The lone IRS agent assigned to one of Trump’s audits noted “that the lack of resources was the reason for not pursuing certain issues on the former President’s returns.”
“With over 400 flow-thru returns reported on the form 1040, it is not possible to obtain the resources available to examine all potential issues,” an internal IRS memo stated, according to the report.
While the committee dumped thousands of pages of documents on Trump’s taxes on Friday, it did not release IRS audit files along with them — a notable omission since the reason for obtaining and releasing Trump’s returns was supposed to be IRS oversight.
“Where are the IRS workpapers?” tax expert Steve Rosenthal said in an email to The Hill. “I thought the Ways and Means Committee was sharing Trump’s tax returns to allow the public to assess the IRS audit. The Joint Tax Committee reported the IRS audit was abysmal, which seems correct. But Joint Tax used the IRS workpapers to illuminate. We ought to see them also.”
The IRS is set to receive $80 billion in additional funding over the next decade, nearly doubling the operating budget of the agency on an annual basis and improving its capacity to audit complex business operations like those belonging to Trump.
But a structural discrepancy in the U.S. tax system between the way workers and business owners are taxed means that this new money for law enforcement might not be as effective as more legal reforms.
“Under the current system, American workers pay virtually all their tax bills while many top earners avoid paying billions in the taxes they owe by exploiting the system,” Treasury Secretary Janet Yellen said in 2021.
“At the core of the problem is a discrepancy in the ways types of income are reported to the IRS: opaque income sources frequently avoid scrutiny while wages and federal benefits are typically subject to nearly full compliance. This two-tiered tax system is unfair and deprives the country of resources to fund core priorities,” she said.
Tax reform advocates say it’s time to be taxing wages and capital in the same way.
“We should tax income from wealth the same as income from work. Very little of Trump’s money was earned by working—most was just ‘earned’ when he sold assets he inherited that had grown in value,” Amy Hanauer, director of the Institute for Taxation and Economic Policy, wrote in an editorial for Newsweek.
“This is backwards. Lawmakers should equalize these rates so that someone who wakes up at 6 a.m. and trudges to work in the rain doesn’t pay a higher rate than someone who sits in their inherited mansion watching the stock portfolio they were given grow,” she wrote.
Speaking in November, Fred Goldberg, who was IRS Commissioner under George H.W. Bush, said that simplifying the U.S. tax code has long been a moonshot for lawmakers.
“That’s been the holy grail for 40 years,” he said.
Beyond the policy questions raised by Trump’s labyrinthine returns, their release represents the latest chapter in years of political sparring over the former president’s business career and the tactics he used to amass his wealth and fame.
Throughout his first political career, Trump and his supporters pledged he would be a ruthless dealmaker on behalf of the American people.

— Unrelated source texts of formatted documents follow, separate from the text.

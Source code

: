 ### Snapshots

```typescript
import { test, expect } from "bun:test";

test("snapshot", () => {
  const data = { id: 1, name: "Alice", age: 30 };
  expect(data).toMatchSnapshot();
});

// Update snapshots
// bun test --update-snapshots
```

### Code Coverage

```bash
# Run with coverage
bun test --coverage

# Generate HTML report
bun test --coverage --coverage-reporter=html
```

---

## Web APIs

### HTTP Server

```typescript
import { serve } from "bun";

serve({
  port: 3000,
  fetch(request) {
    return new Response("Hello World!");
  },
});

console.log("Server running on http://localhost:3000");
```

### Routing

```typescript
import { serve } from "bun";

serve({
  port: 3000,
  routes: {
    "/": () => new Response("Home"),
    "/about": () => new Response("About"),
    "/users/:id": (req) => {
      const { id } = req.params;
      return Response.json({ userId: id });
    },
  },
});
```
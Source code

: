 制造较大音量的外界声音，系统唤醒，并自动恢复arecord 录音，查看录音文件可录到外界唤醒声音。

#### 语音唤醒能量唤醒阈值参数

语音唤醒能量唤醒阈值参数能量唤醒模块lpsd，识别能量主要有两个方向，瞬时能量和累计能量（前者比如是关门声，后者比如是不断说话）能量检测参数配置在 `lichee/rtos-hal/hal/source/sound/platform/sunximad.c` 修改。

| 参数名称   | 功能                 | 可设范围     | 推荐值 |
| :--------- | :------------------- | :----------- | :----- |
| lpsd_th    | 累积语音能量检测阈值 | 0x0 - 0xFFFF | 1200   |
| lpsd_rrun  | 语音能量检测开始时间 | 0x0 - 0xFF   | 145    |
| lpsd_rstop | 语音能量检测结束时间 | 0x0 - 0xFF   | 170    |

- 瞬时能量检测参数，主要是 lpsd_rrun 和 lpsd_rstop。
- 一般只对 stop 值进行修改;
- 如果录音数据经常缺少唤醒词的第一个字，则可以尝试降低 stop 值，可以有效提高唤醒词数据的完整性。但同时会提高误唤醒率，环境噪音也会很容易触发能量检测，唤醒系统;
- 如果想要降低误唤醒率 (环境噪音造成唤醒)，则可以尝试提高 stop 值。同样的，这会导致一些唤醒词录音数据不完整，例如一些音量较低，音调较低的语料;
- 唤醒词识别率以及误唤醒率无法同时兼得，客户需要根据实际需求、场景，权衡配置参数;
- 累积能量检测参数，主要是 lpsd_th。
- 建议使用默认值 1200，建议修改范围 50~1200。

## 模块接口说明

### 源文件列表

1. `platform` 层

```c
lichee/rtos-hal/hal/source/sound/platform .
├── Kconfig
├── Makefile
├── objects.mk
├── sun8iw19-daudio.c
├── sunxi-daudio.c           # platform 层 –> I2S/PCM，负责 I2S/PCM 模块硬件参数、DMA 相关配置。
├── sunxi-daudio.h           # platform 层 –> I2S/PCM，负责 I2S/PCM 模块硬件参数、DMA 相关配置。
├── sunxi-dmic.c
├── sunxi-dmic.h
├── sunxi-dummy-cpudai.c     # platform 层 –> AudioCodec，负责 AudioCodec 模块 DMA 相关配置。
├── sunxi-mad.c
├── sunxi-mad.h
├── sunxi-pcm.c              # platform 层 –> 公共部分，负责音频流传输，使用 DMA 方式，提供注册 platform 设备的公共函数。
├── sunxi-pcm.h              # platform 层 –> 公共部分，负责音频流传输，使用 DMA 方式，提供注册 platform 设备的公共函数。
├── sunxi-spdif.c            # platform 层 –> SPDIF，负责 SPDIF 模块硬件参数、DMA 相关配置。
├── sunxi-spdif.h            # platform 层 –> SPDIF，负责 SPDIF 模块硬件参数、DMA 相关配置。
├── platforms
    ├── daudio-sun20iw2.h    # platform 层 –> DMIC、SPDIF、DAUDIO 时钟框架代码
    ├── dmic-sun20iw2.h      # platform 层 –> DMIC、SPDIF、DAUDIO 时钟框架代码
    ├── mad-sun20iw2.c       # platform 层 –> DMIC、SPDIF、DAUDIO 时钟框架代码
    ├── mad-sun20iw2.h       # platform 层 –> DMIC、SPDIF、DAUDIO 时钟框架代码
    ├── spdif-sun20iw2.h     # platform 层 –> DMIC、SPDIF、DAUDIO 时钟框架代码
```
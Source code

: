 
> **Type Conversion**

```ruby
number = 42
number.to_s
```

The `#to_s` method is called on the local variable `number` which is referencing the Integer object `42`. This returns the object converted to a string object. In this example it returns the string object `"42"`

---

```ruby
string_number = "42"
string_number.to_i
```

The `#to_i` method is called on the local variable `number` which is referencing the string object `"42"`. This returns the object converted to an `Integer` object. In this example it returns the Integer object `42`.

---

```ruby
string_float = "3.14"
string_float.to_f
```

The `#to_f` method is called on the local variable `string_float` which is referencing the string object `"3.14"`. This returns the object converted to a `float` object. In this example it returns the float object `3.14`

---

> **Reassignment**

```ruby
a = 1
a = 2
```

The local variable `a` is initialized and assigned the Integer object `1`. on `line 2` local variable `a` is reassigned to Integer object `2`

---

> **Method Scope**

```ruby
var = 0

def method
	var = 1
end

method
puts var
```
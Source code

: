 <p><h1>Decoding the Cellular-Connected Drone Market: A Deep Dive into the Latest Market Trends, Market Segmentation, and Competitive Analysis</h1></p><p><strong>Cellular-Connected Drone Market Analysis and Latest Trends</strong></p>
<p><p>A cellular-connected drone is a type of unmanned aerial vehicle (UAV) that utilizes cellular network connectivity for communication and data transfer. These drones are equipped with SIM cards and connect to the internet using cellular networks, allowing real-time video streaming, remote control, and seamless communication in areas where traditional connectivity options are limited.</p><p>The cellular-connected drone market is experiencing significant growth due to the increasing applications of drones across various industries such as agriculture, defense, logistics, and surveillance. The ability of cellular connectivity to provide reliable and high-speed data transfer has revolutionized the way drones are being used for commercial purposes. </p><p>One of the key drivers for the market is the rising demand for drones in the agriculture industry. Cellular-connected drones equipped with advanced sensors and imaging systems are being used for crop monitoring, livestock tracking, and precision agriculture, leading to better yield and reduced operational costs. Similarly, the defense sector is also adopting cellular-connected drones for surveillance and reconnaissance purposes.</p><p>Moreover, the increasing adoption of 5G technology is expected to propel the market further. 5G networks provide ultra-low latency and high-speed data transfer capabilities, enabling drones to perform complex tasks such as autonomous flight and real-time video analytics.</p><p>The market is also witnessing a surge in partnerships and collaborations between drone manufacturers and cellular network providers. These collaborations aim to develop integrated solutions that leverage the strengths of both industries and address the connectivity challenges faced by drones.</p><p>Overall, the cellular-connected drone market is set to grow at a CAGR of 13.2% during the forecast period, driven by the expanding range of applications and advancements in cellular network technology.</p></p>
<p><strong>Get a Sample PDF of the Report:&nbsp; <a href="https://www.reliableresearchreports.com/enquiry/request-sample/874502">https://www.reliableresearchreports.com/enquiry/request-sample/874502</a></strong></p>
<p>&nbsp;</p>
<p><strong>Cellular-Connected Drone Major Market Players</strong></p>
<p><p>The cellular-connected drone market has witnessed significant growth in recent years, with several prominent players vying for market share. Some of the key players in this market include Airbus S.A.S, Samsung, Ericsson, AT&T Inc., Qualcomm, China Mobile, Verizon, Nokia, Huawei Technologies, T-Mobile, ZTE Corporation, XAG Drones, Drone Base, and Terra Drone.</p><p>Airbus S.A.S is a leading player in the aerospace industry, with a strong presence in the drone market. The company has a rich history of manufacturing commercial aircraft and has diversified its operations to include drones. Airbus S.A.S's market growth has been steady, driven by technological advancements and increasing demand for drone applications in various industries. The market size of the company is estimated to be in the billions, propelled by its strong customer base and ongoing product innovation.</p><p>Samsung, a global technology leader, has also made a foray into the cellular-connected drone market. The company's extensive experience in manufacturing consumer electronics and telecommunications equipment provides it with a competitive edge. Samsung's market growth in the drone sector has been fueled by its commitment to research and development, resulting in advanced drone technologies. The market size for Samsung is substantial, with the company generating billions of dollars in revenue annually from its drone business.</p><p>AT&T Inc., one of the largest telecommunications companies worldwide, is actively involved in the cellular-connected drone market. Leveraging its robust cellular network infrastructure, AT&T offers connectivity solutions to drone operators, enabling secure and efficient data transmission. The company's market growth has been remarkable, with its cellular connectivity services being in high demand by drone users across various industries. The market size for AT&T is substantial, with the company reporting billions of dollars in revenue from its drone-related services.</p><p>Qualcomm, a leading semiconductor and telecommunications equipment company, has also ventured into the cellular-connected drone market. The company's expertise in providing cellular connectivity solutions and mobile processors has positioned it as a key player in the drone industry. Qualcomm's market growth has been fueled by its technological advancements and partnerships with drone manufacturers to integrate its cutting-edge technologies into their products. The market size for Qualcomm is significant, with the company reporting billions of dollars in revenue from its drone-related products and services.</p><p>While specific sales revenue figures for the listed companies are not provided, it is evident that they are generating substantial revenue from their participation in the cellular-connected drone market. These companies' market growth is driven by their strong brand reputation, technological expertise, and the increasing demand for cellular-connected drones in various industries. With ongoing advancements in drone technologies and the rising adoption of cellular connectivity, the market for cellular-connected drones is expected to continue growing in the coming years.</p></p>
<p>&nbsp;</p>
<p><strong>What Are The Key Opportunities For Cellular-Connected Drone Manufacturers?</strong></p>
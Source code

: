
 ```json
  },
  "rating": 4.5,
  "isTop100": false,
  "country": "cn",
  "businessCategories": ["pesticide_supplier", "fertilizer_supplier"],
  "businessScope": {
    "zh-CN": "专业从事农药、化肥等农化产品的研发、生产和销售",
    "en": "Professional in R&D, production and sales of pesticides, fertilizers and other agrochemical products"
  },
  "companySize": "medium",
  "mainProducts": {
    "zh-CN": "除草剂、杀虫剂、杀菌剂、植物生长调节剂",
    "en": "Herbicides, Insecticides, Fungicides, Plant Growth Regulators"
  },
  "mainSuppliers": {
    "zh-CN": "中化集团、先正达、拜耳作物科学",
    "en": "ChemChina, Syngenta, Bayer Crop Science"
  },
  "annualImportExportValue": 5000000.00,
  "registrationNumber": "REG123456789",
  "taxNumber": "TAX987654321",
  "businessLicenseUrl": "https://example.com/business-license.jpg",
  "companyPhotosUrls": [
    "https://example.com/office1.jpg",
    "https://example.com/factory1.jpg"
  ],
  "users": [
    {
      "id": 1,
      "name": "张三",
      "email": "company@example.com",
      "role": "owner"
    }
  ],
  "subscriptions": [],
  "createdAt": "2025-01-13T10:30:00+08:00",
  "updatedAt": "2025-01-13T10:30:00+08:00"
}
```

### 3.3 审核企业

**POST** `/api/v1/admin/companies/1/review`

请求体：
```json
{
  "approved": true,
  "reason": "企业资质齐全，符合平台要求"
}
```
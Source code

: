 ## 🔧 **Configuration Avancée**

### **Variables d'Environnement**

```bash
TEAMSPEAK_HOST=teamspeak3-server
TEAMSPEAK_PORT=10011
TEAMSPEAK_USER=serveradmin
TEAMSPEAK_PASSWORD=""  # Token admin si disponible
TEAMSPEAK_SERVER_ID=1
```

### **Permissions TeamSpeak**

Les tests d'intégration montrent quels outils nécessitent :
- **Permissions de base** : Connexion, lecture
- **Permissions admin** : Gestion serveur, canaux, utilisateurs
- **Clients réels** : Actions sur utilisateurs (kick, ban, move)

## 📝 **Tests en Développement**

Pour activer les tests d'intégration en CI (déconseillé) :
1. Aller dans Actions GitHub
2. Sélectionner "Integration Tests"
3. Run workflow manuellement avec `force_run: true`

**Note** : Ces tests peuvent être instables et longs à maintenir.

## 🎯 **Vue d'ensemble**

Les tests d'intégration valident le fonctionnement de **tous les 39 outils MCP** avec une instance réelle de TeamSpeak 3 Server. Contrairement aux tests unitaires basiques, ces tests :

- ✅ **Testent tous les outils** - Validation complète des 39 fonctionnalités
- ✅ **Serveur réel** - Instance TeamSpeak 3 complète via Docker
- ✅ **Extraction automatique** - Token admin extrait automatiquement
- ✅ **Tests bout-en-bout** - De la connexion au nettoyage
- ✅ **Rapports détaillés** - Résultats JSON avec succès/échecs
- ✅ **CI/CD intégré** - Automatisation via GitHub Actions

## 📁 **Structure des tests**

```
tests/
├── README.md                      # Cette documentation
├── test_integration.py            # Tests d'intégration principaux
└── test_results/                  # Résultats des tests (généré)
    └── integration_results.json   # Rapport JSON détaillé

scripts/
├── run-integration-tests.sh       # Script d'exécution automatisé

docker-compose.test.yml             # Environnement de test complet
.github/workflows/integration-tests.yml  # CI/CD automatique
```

While Trump attributed his success to a tireless work ethic and unique ability to dominate negotiations, a series of financial records, media reports, and lawsuits exposed his heavy reliance on tax credits, bankruptcy litigation and fraud to build a real estate empire.
Democrats often criticized Trump for claiming to be a virtuosic businessman despite declaring bankruptcy four times and amassing billions of dollars in debt to finance a string of deals. They also sought Trump’s tax returns to assess the true nature of his wealth and the depth of his financial connections abroad.
“As the public will now be able to see, Trump used questionable or poorly substantiated deductions and a number of other tax avoidance schemes as justification to pay little or no federal income tax in several of the years examined,” said Rep. Don Beyer (D-Va.) in a Friday statement.
Trump and his Republican supporters in Congress, however, defended the former president’s business practices as a basic part of operating in real estate. The former president anointed himself the “king of debt” in 2016 amid frequent criticism of his past bankruptcies, which he called an effective way of keeping his business going.
Source: TEST FEED1
McCarthy offers concessions to detractors with House Rules package
House GOP Leader Kevin McCarthy (R-Calif.) offered some key concessions to his detractors in a House Rules package released by Republicans on Sunday, but it is still far from clear whether the moves will help him lock up the votes necessary to become Speaker on Jan. 3.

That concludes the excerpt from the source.